A Lope de
Vega, por ser quien es y por haber demostrado con miles y miles de versos su
talento inigualable, se le pueden perdonar muchas osadías. Al fin y al cabo, su
teatro intenta sobre todo entretener al público, servirle historias llenas de
amor, fe, aventuras, sorpresas, sonrisas, heroísmos y emociones. Y para lograr
semejante objetivo recurrió a todos los mecanismos que su imaginación fue capaz
de concebir, que no fueron precisamente escasos.
En el
auto sacramental La puente del Mundo
nos encontramos frente a una obra de ingeniería bastante singular: la que
construye el Señor de las Tinieblas para que los seres humanos, intimidados por
la presencia del gigante Leviatán (armado con una descomunal maza), deban
declararse sus esclavos si quieren cruzar. Los primeros que lo hacen son Adán y
Eva (a quienes Lope presenta con vestiduras francesas y viniendo de París), y
luego la cabalgata se extiende a todos los demás, salvo a una jovencita llamada
María, para quien Dios tiene reservado el alto honor de convertirse en madre de
su Hijo… Finalmente, será Jesús quien, transformado en caballero andante (“El
Caballero de la Cruz”), acabe con esta servidumbre bochornosa planeada por el
Diablo y libere a las almas humanas del pecado.
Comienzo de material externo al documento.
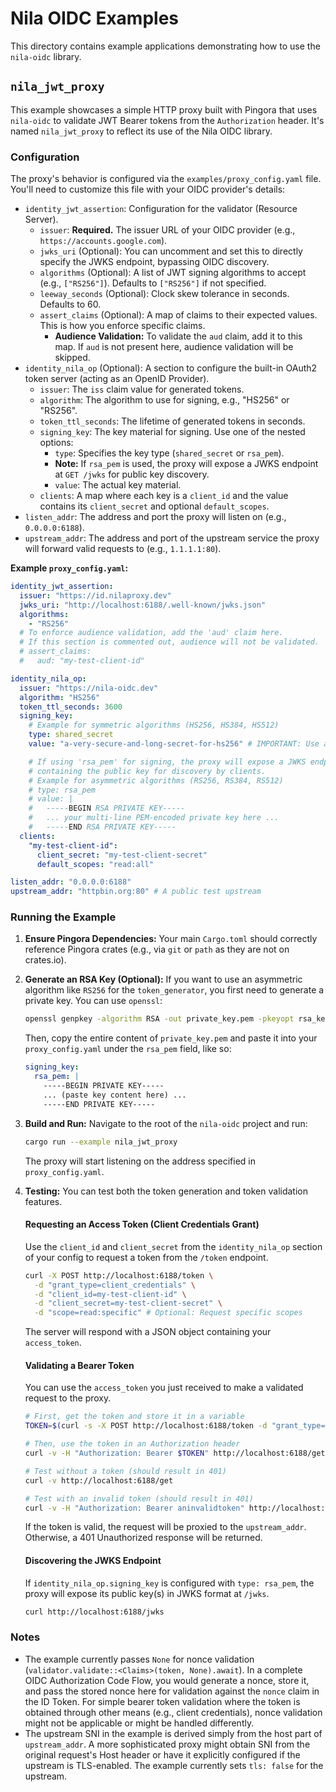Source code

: # Nila OIDC Examples

This directory contains example applications demonstrating how to use the `nila-oidc` library.

## `nila_jwt_proxy`

This example showcases a simple HTTP proxy built with Pingora that uses `nila-oidc` to validate JWT Bearer tokens from the `Authorization` header. It's named `nila_jwt_proxy` to reflect its use of the Nila OIDC library.

### Configuration

The proxy's behavior is configured via the `examples/proxy_config.yaml` file. You'll need to customize this file with your OIDC provider's details:

*   `identity_jwt_assertion`: Configuration for the validator (Resource Server).
    *   `issuer`: **Required.** The issuer URL of your OIDC provider (e.g., `https://accounts.google.com`).
    *   `jwks_uri` (Optional): You can uncomment and set this to directly specify the JWKS endpoint, bypassing OIDC discovery.
    *   `algorithms` (Optional): A list of JWT signing algorithms to accept (e.g., `["RS256"]`). Defaults to `["RS256"]` if not specified.
    *   `leeway_seconds` (Optional): Clock skew tolerance in seconds. Defaults to 60.
    *   `assert_claims` (Optional): A map of claims to their expected values. This is how you enforce specific claims.
        *   **Audience Validation:** To validate the `aud` claim, add it to this map. If `aud` is not present here, audience validation will be skipped.
*   `identity_nila_op` (Optional): A section to configure the built-in OAuth2 token server (acting as an OpenID Provider).
    *   `issuer`: The `iss` claim value for generated tokens.
    *   `algorithm`: The algorithm to use for signing, e.g., "HS256" or "RS256".
    *   `token_ttl_seconds`: The lifetime of generated tokens in seconds.
    *   `signing_key`: The key material for signing. Use one of the nested options:
        *   `type`: Specifies the key type (`shared_secret` or `rsa_pem`).
        *   **Note:** If `rsa_pem` is used, the proxy will expose a JWKS endpoint at `GET /jwks` for public key discovery.
        *   `value`: The actual key material.
    *   `clients`: A map where each key is a `client_id` and the value contains its `client_secret` and optional `default_scopes`.
*   `listen_addr`: The address and port the proxy will listen on (e.g., `0.0.0.0:6188`).
*   `upstream_addr`: The address and port of the upstream service the proxy will forward valid requests to (e.g., `1.1.1.1:80`).

**Example `proxy_config.yaml`:**
```yaml
identity_jwt_assertion:
  issuer: "https://id.nilaproxy.dev"
  jwks_uri: "http://localhost:6188/.well-known/jwks.json"
  algorithms:
    - "RS256"
  # To enforce audience validation, add the 'aud' claim here.
  # If this section is commented out, audience will not be validated.
  # assert_claims:
  #   aud: "my-test-client-id"

identity_nila_op:
  issuer: "https://nila-oidc.dev"
  algorithm: "HS256"
  token_ttl_seconds: 3600
  signing_key:
    # Example for symmetric algorithms (HS256, HS384, HS512)
    type: shared_secret
    value: "a-very-secure-and-long-secret-for-hs256" # IMPORTANT: Use a strong, securely stored secret

    # If using 'rsa_pem' for signing, the proxy will expose a JWKS endpoint at /jwks
    # containing the public key for discovery by clients.
    # Example for asymmetric algorithms (RS256, RS384, RS512)
    # type: rsa_pem
    # value: |
    #   -----BEGIN RSA PRIVATE KEY-----
    #   ... your multi-line PEM-encoded private key here ...
    #   -----END RSA PRIVATE KEY-----
  clients:
    "my-test-client-id":
      client_secret: "my-test-client-secret"
      default_scopes: "read:all"

listen_addr: "0.0.0.0:6188"
upstream_addr: "httpbin.org:80" # A public test upstream
```

### Running the Example

1.  **Ensure Pingora Dependencies:** Your main `Cargo.toml` should correctly reference Pingora crates (e.g., via `git` or `path` as they are not on crates.io).

2.  **Generate an RSA Key (Optional):**
    If you want to use an asymmetric algorithm like `RS256` for the `token_generator`, you first need to generate a private key. You can use `openssl`:
    ```bash
    openssl genpkey -algorithm RSA -out private_key.pem -pkeyopt rsa_keygen_bits:2048
    ```
    Then, copy the entire content of `private_key.pem` and paste it into your `proxy_config.yaml` under the `rsa_pem` field, like so:
    ```yaml
    signing_key:
      rsa_pem: |
        -----BEGIN PRIVATE KEY-----
        ... (paste key content here) ...
        -----END PRIVATE KEY-----
    ```

3.  **Build and Run:**
    Navigate to the root of the `nila-oidc` project and run:
    ```bash
    cargo run --example nila_jwt_proxy
    ```
    The proxy will start listening on the address specified in `proxy_config.yaml`.

4.  **Testing:**
    You can test both the token generation and token validation features.

    #### Requesting an Access Token (Client Credentials Grant)
    Use the `client_id` and `client_secret` from the `identity_nila_op` section of your config to request a token from the `/token` endpoint.
    ```bash
    curl -X POST http://localhost:6188/token \
      -d "grant_type=client_credentials" \
      -d "client_id=my-test-client-id" \
      -d "client_secret=my-test-client-secret" \
      -d "scope=read:specific" # Optional: Request specific scopes
    ```
    The server will respond with a JSON object containing your `access_token`.

    #### Validating a Bearer Token
    You can use the `access_token` you just received to make a validated request to the proxy.
    ```bash
    # First, get the token and store it in a variable
    TOKEN=$(curl -s -X POST http://localhost:6188/token -d "grant_type=client_credentials" -d "client_id=my-test-client-id" -d "client_secret=my-test-client-secret" | jq -r .access_token)

    # Then, use the token in an Authorization header
    curl -v -H "Authorization: Bearer $TOKEN" http://localhost:6188/get

    # Test without a token (should result in 401)
    curl -v http://localhost:6188/get

    # Test with an invalid token (should result in 401)
    curl -v -H "Authorization: Bearer aninvalidtoken" http://localhost:6188/get
    ```
    If the token is valid, the request will be proxied to the `upstream_addr`. Otherwise, a 401 Unauthorized response will be returned.

    #### Discovering the JWKS Endpoint
    If `identity_nila_op.signing_key` is configured with `type: rsa_pem`, the proxy will expose its public key(s) in JWKS format at `/jwks`.
    ```bash
    curl http://localhost:6188/jwks
    ```

### Notes
*   The example currently passes `None` for nonce validation (`validator.validate::<Claims>(token, None).await`). In a complete OIDC Authorization Code Flow, you would generate a nonce, store it, and pass the stored nonce here for validation against the `nonce` claim in the ID Token. For simple bearer token validation where the token is obtained through other means (e.g., client credentials), nonce validation might not be applicable or might be handled differently.
*   The upstream SNI in the example is derived simply from the host part of `upstream_addr`. A more sophisticated proxy might obtain SNI from the original request's Host header or have it explicitly configured if the upstream is TLS-enabled. The example currently sets `tls: false` for the upstream.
Ingenuidad, desde luego que sí. Atrevimientos argumentales, muchos. Teología rebajada hasta el nivel
intelectivo del vulgo, por supuesto. Pero, ante todo, Lope demuestra una vez
más que no tiene rivales a la hora de meterse al público en el bolsillo…
incluso cuando les ofrece una obra de cierta aspereza argumental.